ウィルソンテソーロは本レース3年連続2着という珍しいケースとなった。脚質的に勝ち身に遅いためGⅠ(JpnⅠ)勝ちは2回のみだが、一貫してダートのトップクラスで戦ってきた実力はやはり一級品。前走のJBCクラシック(JpnⅠ)5着からの見事な巻き返しを見ると、7歳を迎える来年もまだまだ勝ち負けに絡んできそうだ。
3着以下は前の2頭にかなりの差を付けられているため、いわゆる格の違いを感じさせられるが、上位入線したなかでは、馬群の狭いところを抜けて追い込んだ4歳のラムジェットに今後の伸びしろがあるように思う。
期待された3歳の上り馬2頭には苦い経験になった。ナルカミは陣営が危惧していたようにレース前からテンションが高く、またシックスペンスに絡まれたため息が入らず、直線の半ばで力尽きた。逃げ一辺倒の脚質をどうするかという問題も含め、メンタルな成長が待たれる。
本レース主力視したルクソールカフェはやはり大外枠が響き、外々を回らされて距離損したうえ、直線では嫌気が差したようにずるずると下がってしまった。こちらも本格化するには、もう少し時間を要しそうだ。

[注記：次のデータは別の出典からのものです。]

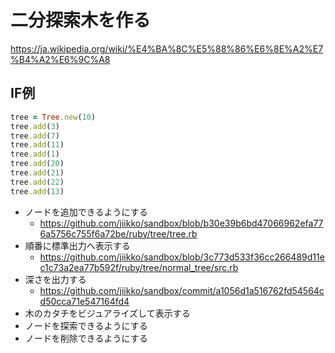 # 二分探索木を作る
https://ja.wikipedia.org/wiki/%E4%BA%8C%E5%88%86%E6%8E%A2%E7%B4%A2%E6%9C%A8

## IF例
```ruby
tree = Tree.new(10)
tree.add(3)
tree.add(7)
tree.add(11)
tree.add(1)
tree.add(20)
tree.add(21)
tree.add(22)
tree.add(13)
```

* ノードを追加できるようにする
  * https://github.com/jiikko/sandbox/blob/b30e39b6bd47066962efa776a5756c755f6a72be/ruby/tree/tree.rb
* 順番に標準出力へ表示する
  * https://github.com/jiikko/sandbox/blob/3c773d533f36cc266489d11ec1c73a2ea77b592f/ruby/tree/normal_tree/src.rb
* 深さを出力する
  * https://github.com/jiikko/sandbox/commit/a1056d1a516762fd54564cd50cca71e547164fd4
* 木のカタチをビジュアライズして表示する
* ノードを探索できるようにする
* ノードを削除できるようにする

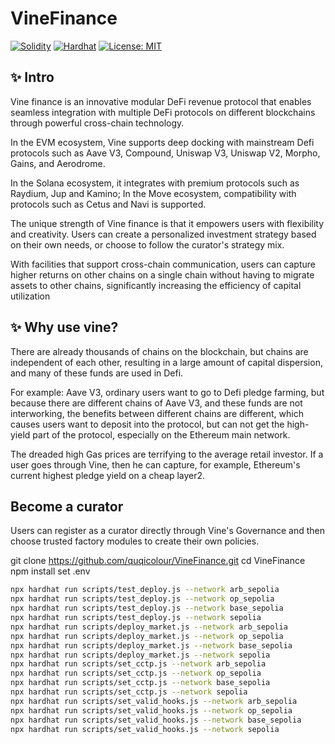 # VineFinance
[![Solidity](https://img.shields.io/badge/Solidity-0.8.20-blue)](https://soliditylang.org/)
[![Hardhat](https://img.shields.io/badge/Hardhat-2.12.0-yellow)](https://hardhat.org)
[![License: MIT](https://img.shields.io/badge/License-MIT-green.svg)](https://opensource.org/licenses/MIT)

## ✨ Intro
Vine finance is an innovative modular DeFi revenue protocol that enables seamless integration with multiple DeFi protocols on different blockchains through powerful cross-chain technology. 

In the EVM ecosystem, Vine supports deep docking with mainstream Defi protocols such as Aave V3, Compound, Uniswap V3, Uniswap V2, Morpho, Gains, and Aerodrome. 

In the Solana ecosystem, it integrates with premium protocols such as Raydium, Jup and Kamino; In the Move ecosystem, compatibility with protocols such as Cetus and Navi is supported.

The unique strength of Vine finance is that it empowers users with flexibility and creativity. Users can create a personalized investment strategy based on their own needs, or choose to follow the curator's strategy mix. 

With facilities that support cross-chain communication, users can capture higher returns on other chains on a single chain without having to migrate assets to other chains, significantly increasing the efficiency of capital utilization

## ✨ Why use vine?
There are already thousands of chains on the blockchain, but chains are independent of each other, resulting in a large amount of capital dispersion, and many of these funds are used in Defi. 

For example: Aave V3, ordinary users want to go to Defi pledge farming, but because there are different chains of Aave V3, and these funds are not interworking, the benefits between different chains are different, which causes users want to deposit into the protocol, but can not get the high-yield part of the protocol, especially on the Ethereum main network. 

The dreaded high Gas prices are terrifying to the average retail investor. If a user goes through Vine, then he can capture, for example, Ethereum's current highest pledge yield on a cheap layer2.

## Become a curator
Users can register as a curator directly through Vine's Governance and then choose trusted factory modules to create their own policies.

git clone https://github.com/quqicolour/VineFinance.git
cd VineFinance
npm install
set .env
```bash
npx hardhat run scripts/test_deploy.js --network arb_sepolia
npx hardhat run scripts/test_deploy.js --network op_sepolia
npx hardhat run scripts/test_deploy.js --network base_sepolia
npx hardhat run scripts/test_deploy.js --network sepolia
npx hardhat run scripts/deploy_market.js --network arb_sepolia
npx hardhat run scripts/deploy_market.js --network op_sepolia
npx hardhat run scripts/deploy_market.js --network base_sepolia
npx hardhat run scripts/deploy_market.js --network sepolia
npx hardhat run scripts/set_cctp.js --network arb_sepolia
npx hardhat run scripts/set_cctp.js --network op_sepolia
npx hardhat run scripts/set_cctp.js --network base_sepolia
npx hardhat run scripts/set_cctp.js --network sepolia
npx hardhat run scripts/set_valid_hooks.js --network arb_sepolia
npx hardhat run scripts/set_valid_hooks.js --network op_sepolia
npx hardhat run scripts/set_valid_hooks.js --network base_sepolia
npx hardhat run scripts/set_valid_hooks.js --network sepolia
```


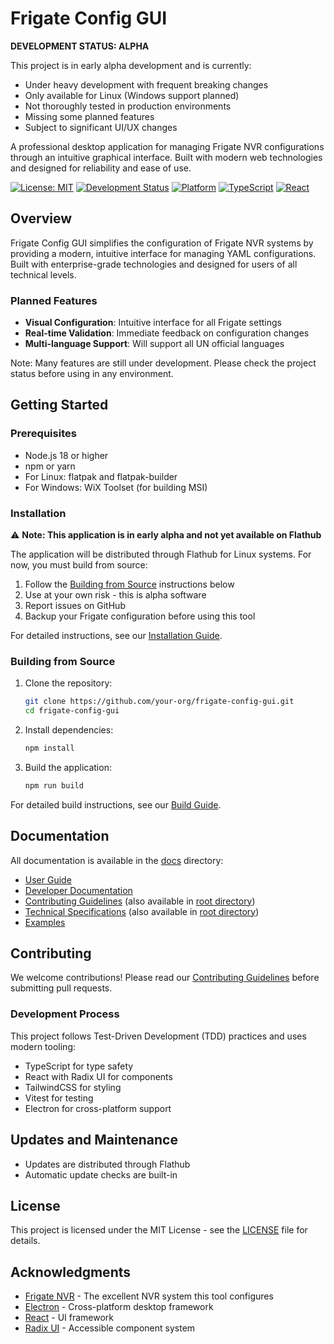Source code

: # Frigate Config GUI

**DEVELOPMENT STATUS: ALPHA**

This project is in early alpha development and is currently:
- Under heavy development with frequent breaking changes
- Only available for Linux (Windows support planned)
- Not thoroughly tested in production environments
- Missing some planned features
- Subject to significant UI/UX changes

A professional desktop application for managing Frigate NVR configurations through an intuitive graphical interface. Built with modern web technologies and designed for reliability and ease of use.

[![License: MIT](https://img.shields.io/badge/License-MIT-blue.svg)](https://opensource.org/licenses/MIT)
[![Development Status](https://img.shields.io/badge/Status-Alpha-red)](https://github.com/your-org/frigate-config-gui)
[![Platform](https://img.shields.io/badge/Platform-Linux-green)](https://flathub.org)
[![TypeScript](https://img.shields.io/badge/TypeScript-5.0-blue)](https://www.typescriptlang.org/)
[![React](https://img.shields.io/badge/React-18.0-blue)](https://reactjs.org/)

<!-- 
Release checklist badge (add when available on Flathub):
[![Flatpak](https://img.shields.io/badge/Flatpak-available-green)](https://flathub.org)
-->

## Overview

Frigate Config GUI simplifies the configuration of Frigate NVR systems by providing a modern, intuitive interface for managing YAML configurations. Built with enterprise-grade technologies and designed for users of all technical levels.

### Planned Features

- **Visual Configuration**: Intuitive interface for all Frigate settings
- **Real-time Validation**: Immediate feedback on configuration changes
- **Multi-language Support**: Will support all UN official languages

Note: Many features are still under development. Please check the project status before using in any environment.

## Getting Started

### Prerequisites

- Node.js 18 or higher
- npm or yarn
- For Linux: flatpak and flatpak-builder
- For Windows: WiX Toolset (for building MSI)

### Installation

⚠️ **Note: This application is in early alpha and not yet available on Flathub**

The application will be distributed through Flathub for Linux systems. For now, you must build from source:

1. Follow the [Building from Source](#building-from-source) instructions below
2. Use at your own risk - this is alpha software
3. Report issues on GitHub
4. Backup your Frigate configuration before using this tool

For detailed instructions, see our [Installation Guide](docs/user/installation.md).

### Building from Source

1. Clone the repository:
   ```bash
   git clone https://github.com/your-org/frigate-config-gui.git
   cd frigate-config-gui
   ```

2. Install dependencies:
   ```bash
   npm install
   ```

3. Build the application:
   ```bash
   npm run build
   ```

For detailed build instructions, see our [Build Guide](docs/dev/building.md).

## Documentation

All documentation is available in the [docs](docs/index.md) directory:

- [User Guide](docs/user/README.md)
- [Developer Documentation](docs/dev/README.md)
- [Contributing Guidelines](docs/contributing.md) (also available in [root directory](CONTRIBUTING.md))
- [Technical Specifications](docs/specifications.md) (also available in [root directory](SPECIFICATIONS.md))
- [Examples](docs/examples/README.md)

## Contributing

We welcome contributions! Please read our [Contributing Guidelines](CONTRIBUTING.md) before submitting pull requests.

### Development Process

This project follows Test-Driven Development (TDD) practices and uses modern tooling:

- TypeScript for type safety
- React with Radix UI for components
- TailwindCSS for styling
- Vitest for testing
- Electron for cross-platform support

## Updates and Maintenance

- Updates are distributed through Flathub
- Automatic update checks are built-in

## License

This project is licensed under the MIT License - see the [LICENSE](LICENSE) file for details.

## Acknowledgments

- [Frigate NVR](https://github.com/blakeblackshear/frigate) - The excellent NVR system this tool configures
- [Electron](https://www.electronjs.org/) - Cross-platform desktop framework
- [React](https://reactjs.org/) - UI framework
- [Radix UI](https://www.radix-ui.com/) - Accessible component system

ダート2戦目となったシックスペンスは、掛かり気味にハナにまで行ってしまったのがすべてで、これでは直線の失速も止む無しと言えるもの。しかしこの一戦で見限るのは早計で、来春の定年引退を控える名匠・国枝栄調教師は必ず何らかの手を打って、来年のフェブラリーステークス(GⅠ)までには立て直してくるだろう。